[Given records — start]

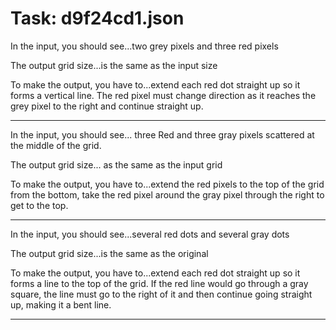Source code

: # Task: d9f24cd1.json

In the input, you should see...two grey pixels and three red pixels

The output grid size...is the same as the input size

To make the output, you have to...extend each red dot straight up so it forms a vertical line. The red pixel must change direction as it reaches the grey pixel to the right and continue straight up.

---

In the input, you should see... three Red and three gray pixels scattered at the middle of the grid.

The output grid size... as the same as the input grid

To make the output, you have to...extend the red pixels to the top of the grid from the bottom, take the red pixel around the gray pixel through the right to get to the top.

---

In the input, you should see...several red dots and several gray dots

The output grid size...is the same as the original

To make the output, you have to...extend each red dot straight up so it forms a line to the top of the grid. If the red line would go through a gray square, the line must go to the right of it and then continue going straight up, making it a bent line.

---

[Given records — finish]
[Given records — start]

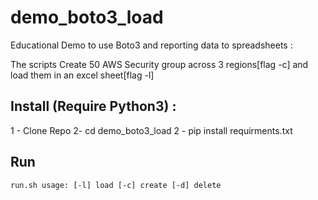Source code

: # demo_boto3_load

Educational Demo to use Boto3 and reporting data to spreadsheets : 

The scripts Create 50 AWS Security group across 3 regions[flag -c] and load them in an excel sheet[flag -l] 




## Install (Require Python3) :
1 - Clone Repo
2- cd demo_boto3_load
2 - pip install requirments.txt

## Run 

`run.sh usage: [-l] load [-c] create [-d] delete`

[Given records — finish]

Problem to work on
List every line above that holds the word "grey".

The answer
In the input, you should see...two grey pixels and three red pixels
To make the output, you have to...extend each red dot straight up so it forms a vertical line. The red pixel must change direction as it reaches the grey pixel to the right and continue straight up.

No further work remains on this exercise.